• **Assignment**: Return the full listing, keeping every line exactly as it is.

Exercise materials: Begin

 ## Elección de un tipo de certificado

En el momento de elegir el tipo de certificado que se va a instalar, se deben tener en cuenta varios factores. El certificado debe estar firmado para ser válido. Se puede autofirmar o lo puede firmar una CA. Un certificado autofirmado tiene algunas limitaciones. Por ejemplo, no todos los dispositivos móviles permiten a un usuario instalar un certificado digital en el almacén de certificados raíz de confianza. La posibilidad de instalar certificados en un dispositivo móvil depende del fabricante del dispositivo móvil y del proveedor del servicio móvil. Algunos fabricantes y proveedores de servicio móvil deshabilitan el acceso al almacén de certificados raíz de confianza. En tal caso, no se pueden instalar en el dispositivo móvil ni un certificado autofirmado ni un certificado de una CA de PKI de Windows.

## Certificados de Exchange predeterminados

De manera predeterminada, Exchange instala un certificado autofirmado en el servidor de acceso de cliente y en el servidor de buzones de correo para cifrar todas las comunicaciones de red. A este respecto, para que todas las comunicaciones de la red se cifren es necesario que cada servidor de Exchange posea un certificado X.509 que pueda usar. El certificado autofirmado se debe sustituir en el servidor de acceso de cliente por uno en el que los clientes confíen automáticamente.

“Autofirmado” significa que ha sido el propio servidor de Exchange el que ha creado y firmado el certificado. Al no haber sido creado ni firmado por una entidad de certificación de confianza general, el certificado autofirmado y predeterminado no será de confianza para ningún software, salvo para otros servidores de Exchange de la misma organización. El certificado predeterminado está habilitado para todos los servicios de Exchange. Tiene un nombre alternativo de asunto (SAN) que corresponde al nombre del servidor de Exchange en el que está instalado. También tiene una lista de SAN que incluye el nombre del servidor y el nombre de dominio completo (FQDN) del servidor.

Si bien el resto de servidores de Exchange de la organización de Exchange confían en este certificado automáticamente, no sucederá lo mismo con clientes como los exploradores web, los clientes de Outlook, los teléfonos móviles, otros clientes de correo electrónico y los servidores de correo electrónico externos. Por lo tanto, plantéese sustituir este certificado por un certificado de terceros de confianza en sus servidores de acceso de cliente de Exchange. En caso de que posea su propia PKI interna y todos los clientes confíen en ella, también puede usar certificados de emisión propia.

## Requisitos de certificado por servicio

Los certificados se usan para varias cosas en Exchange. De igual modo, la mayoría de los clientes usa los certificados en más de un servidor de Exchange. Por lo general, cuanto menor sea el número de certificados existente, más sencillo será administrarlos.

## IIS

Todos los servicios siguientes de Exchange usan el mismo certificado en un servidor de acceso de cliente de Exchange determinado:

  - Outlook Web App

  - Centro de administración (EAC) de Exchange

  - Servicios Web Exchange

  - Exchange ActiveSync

Exercise materials: End

• **Answer to this task**:
 ## Elección de un tipo de certificado

En el momento de elegir el tipo de certificado que se va a instalar, se deben tener en cuenta varios factores. El certificado debe estar firmado para ser válido. Se puede autofirmar o lo puede firmar una CA. Un certificado autofirmado tiene algunas limitaciones. Por ejemplo, no todos los dispositivos móviles permiten a un usuario instalar un certificado digital en el almacén de certificados raíz de confianza. La posibilidad de instalar certificados en un dispositivo móvil depende del fabricante del dispositivo móvil y del proveedor del servicio móvil. Algunos fabricantes y proveedores de servicio móvil deshabilitan el acceso al almacén de certificados raíz de confianza. En tal caso, no se pueden instalar en el dispositivo móvil ni un certificado autofirmado ni un certificado de una CA de PKI de Windows.

## Certificados de Exchange predeterminados

De manera predeterminada, Exchange instala un certificado autofirmado en el servidor de acceso de cliente y en el servidor de buzones de correo para cifrar todas las comunicaciones de red. A este respecto, para que todas las comunicaciones de la red se cifren es necesario que cada servidor de Exchange posea un certificado X.509 que pueda usar. El certificado autofirmado se debe sustituir en el servidor de acceso de cliente por uno en el que los clientes confíen automáticamente.

“Autofirmado” significa que ha sido el propio servidor de Exchange el que ha creado y firmado el certificado. Al no haber sido creado ni firmado por una entidad de certificación de confianza general, el certificado autofirmado y predeterminado no será de confianza para ningún software, salvo para otros servidores de Exchange de la misma organización. El certificado predeterminado está habilitado para todos los servicios de Exchange. Tiene un nombre alternativo de asunto (SAN) que corresponde al nombre del servidor de Exchange en el que está instalado. También tiene una lista de SAN que incluye el nombre del servidor y el nombre de dominio completo (FQDN) del servidor.

Si bien el resto de servidores de Exchange de la organización de Exchange confían en este certificado automáticamente, no sucederá lo mismo con clientes como los exploradores web, los clientes de Outlook, los teléfonos móviles, otros clientes de correo electrónico y los servidores de correo electrónico externos. Por lo tanto, plantéese sustituir este certificado por un certificado de terceros de confianza en sus servidores de acceso de cliente de Exchange. En caso de que posea su propia PKI interna y todos los clientes confíen en ella, también puede usar certificados de emisión propia.

## Requisitos de certificado por servicio

Los certificados se usan para varias cosas en Exchange. De igual modo, la mayoría de los clientes usa los certificados en más de un servidor de Exchange. Por lo general, cuanto menor sea el número de certificados existente, más sencillo será administrarlos.

## IIS

Todos los servicios siguientes de Exchange usan el mismo certificado en un servidor de acceso de cliente de Exchange determinado:

  - Outlook Web App

  - Centro de administración (EAC) de Exchange

  - Servicios Web Exchange

  - Exchange ActiveSync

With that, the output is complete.